This guide is focused on deploying Scylla on GKE with maximum performance (without any persistence guarantees). It sets up the kubelets on GKE nodes to run with static cpu policy and uses local sdd disks in RAID0 for maximum performance.

Most of the commands used to setup the Scylla cluster are the same for all environments As such we have tried to keep them separate in the general guide.

TL;DR;

If you don't want to run the commands step-by-step, you can just run a script that will set everything up for you:

# Edit according to your preference
GCP_USER=$(gcloud config list account --format "value(core.account)")
GCP_PROJECT=$(gcloud config list project --format "value(core.project)")
GCP_ZONE=us-west1-b

# From inside the examples/gke folder
cd examples/gke
./gke.sh -u "$GCP_USER" -p "$GCP_PROJECT" -z "$GCP_ZONE"

# Example:
# ./gke.sh -u [email protected] -p gke-demo-226716 -z us-west1-b

⚠️ Make sure to pass a ZONE (ex.: us-west1-b) and not a REGION (ex.: us-west1) or it will deploy nodes in each ZONE available in the region.

After you deploy, see how you can benchmark your cluster with cassandra-stress.

Walkthrough

Google Kubernetes Engine Setup

Configure environment variables

First of all, we export all the configuration options as environment variables. Edit according to your own environment.

GCP_USER=$( gcloud config list account --format "value(core.account)" )
GCP_PROJECT=$( gcloud config list project --format "value(core.project)" )
GCP_REGION=us-west1
GCP_ZONE=us-west1-b
CLUSTER_NAME=scylla-demo
CLUSTER_VERSION=$( gcloud container get-server-config --zone ${GCP_ZONE} --format "value(validMasterVersions[0])" )

Creating a GKE cluster

First we need to change kubelet CPU Manager policy to static by providing a config file. Create file called systemconfig.yaml with the following content:

kubeletConfig:
  cpuManagerPolicy: static

Then we'll create a GKE cluster with the following:

  1. A NodePool of 2 n1-standard-8 Nodes, where the operator and the monitoring stack will be deployed. These are generic Nodes and their free capacity can be used for other purposes.

    gcloud container \
    clusters create "${CLUSTER_NAME}" \
    --cluster-version "${CLUSTER_VERSION}" \
    --node-version "${CLUSTER_VERSION}" \
    --machine-type "n1-standard-8" \
    --num-nodes "2" \
    --disk-type "pd-ssd" --disk-size "20" \
    --image-type "UBUNTU_CONTAINERD" \
    --system-config-from-file=systemconfig.yaml \
    --enable-stackdriver-kubernetes \
    --no-enable-autoupgrade \
    --no-enable-autorepair
    
  2. A NodePool of 2 n1-standard-32 Nodes to deploy cassandra-stress later on.

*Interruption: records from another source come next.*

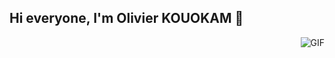 ## Hi everyone, I'm Olivier KOUOKAM 👋
<img align="right" alt="GIF" src="[https://github.com/OlivierKouokam/OlivierKouokam/blob/main/images/devops-cover-image.png]" />
<!--
**OlivierKouokam/OlivierKouokam** is a ✨ _special_ ✨ repository because its `README.md` (this file) appears on your GitHub profile.

Here are some ideas to get you started:

- 🔭 I’m currently working on ...
- 🌱 I’m currently learning ...
- 👯 I’m looking to collaborate on ...
- 🤔 I’m looking for help with ...
- 💬 Ask me about ...
- 📫 How to reach me: ...
- 😄 Pronouns: ...
- ⚡ Fun fact: ...
-->

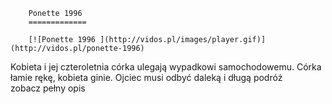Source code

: 
        Ponette 1996 
        =============
        
        [![Ponette 1996 ](http://vidos.pl/images/player.gif)](http://vidos.pl/ponette-1996)
        
        
 Kobieta i jej czteroletnia córka ulegają wypadkowi samochodowemu. Córka łamie rękę, kobieta ginie. Ojciec musi odbyć daleką i długą podróż zobacz pełny opis
    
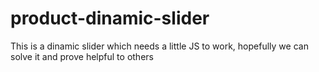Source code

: # product-dinamic-slider
This is a dinamic slider which needs a little JS to work, hopefully we can solve it and prove helpful to others 
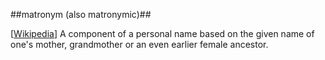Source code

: ##matronym (also matronymic)##

\[[Wikipedia](https://en.wikipedia.org/wiki/Matronymic)\] A component of a personal name based on the given name of one's mother, grandmother or an even earlier female ancestor.
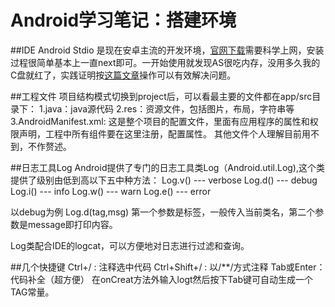 # Android学习笔记：搭建环境

##IDE
Android Stdio 是现在安卓主流的开发环境，[官网下载](http://developer.android.google.cn)需要科学上网，安装过程很简单基本上一直next即可。一开始使用就发现AS很吃内存，没用多久我的C盘就红了，实践证明按[这篇文章](https://www.jianshu.com/p/2d99644007da)操作可以有效解决问题。

##工程文件
项目结构模式切换到project后，可以看最主要的文件都在app/src目录下：
1.java：java源代码
2.res：资源文件，包括图片，布局，字符串等
3.AndroidManifest.xml:
这是整个项目的配置文件，里面有应用程序的属性和权限声明，工程中所有组件要在这里注册，配置属性。
其他文件个人理解目前用不到，不作赘述。

##日志工具Log
Android提供了专门的日志工具类Log（Android.util.Log),这个类提供了级别由低到高以下五中种方法：
Log.v() --- verbose
Log.d() --- debug
Log.i() --- info
Log.w() --- warn
Log.e() --- error

以debug为例 Log.d(tag,msg) 第一个参数是标签，一般传入当前类名，第二个参数是message即打印内容。

Log类配合IDE的logcat，可以方便地对日志进行过滤和查询。

##几个快捷键
Ctrl+/ :            注释选中代码
Ctrl+Shift+/ :   以/**/方式注释
Tab或Enter： 代码补全（超方便）
在onCreat方法外输入logt然后按下Tab键可自动生成一个TAG常量。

    gcloud container --project "${GCP_PROJECT}" \
    node-pools create "cassandra-stress-pool" \
    --cluster "${CLUSTER_NAME}" \
    --zone "${GCP_ZONE}" \
    --node-version "${CLUSTER_VERSION}" \
    --machine-type "n1-standard-32" \
    --num-nodes "2" \
    --disk-type "pd-ssd" --disk-size "20" \
    --node-taints role=cassandra-stress:NoSchedule \
    --image-type "UBUNTU_CONTAINERD" \
    --no-enable-autoupgrade \
    --no-enable-autorepair
    
  3. A NodePool of 4 n1-standard-32 Nodes, where the Scylla Pods will be deployed. Each of these Nodes has 8 local SSDs attached, which are combined into a RAID0 array by using gcloud beta feature ephemeral-storage. It is important to disable autoupgrade and autorepair. Automatic cluster upgrade or node repair has a hard timeout after which it no longer respect PDBs and force deletes the Compute Engine instances, which also deletes all data on the local SSDs. At this point, it's better to handle upgrades manually, with more control over the process and error handling.

    gcloud beta container \
    node-pools create "scylla-pool" \
    --cluster "${CLUSTER_NAME}" \
    --node-version "${CLUSTER_VERSION}" \
    --machine-type "n1-standard-32" \
    --num-nodes "4" \
    --disk-type "pd-ssd" --disk-size "20" \
    --ephemeral-storage local-ssd-count="8" \
    --node-taints role=scylla-clusters:NoSchedule \
    --node-labels scylla.scylladb.com/gke-ephemeral-storage-local-ssd=true \
    --image-type "UBUNTU_CONTAINERD" \
    --no-enable-autoupgrade \
    --no-enable-autorepair
    

Setting Yourself as cluster-admin

(By default GKE doesn't give you the necessary RBAC permissions)

Get the credentials for your new cluster

gcloud container clusters get-credentials "${CLUSTER_NAME}" --zone="${GCP_ZONE}"

Create a ClusterRoleBinding for your user. In order for this to work you need to have at least permission container.clusterRoleBindings.create. The easiest way to obtain this permission is to enable the Kubernetes Engine Admin role for your user in the GCP IAM web interface.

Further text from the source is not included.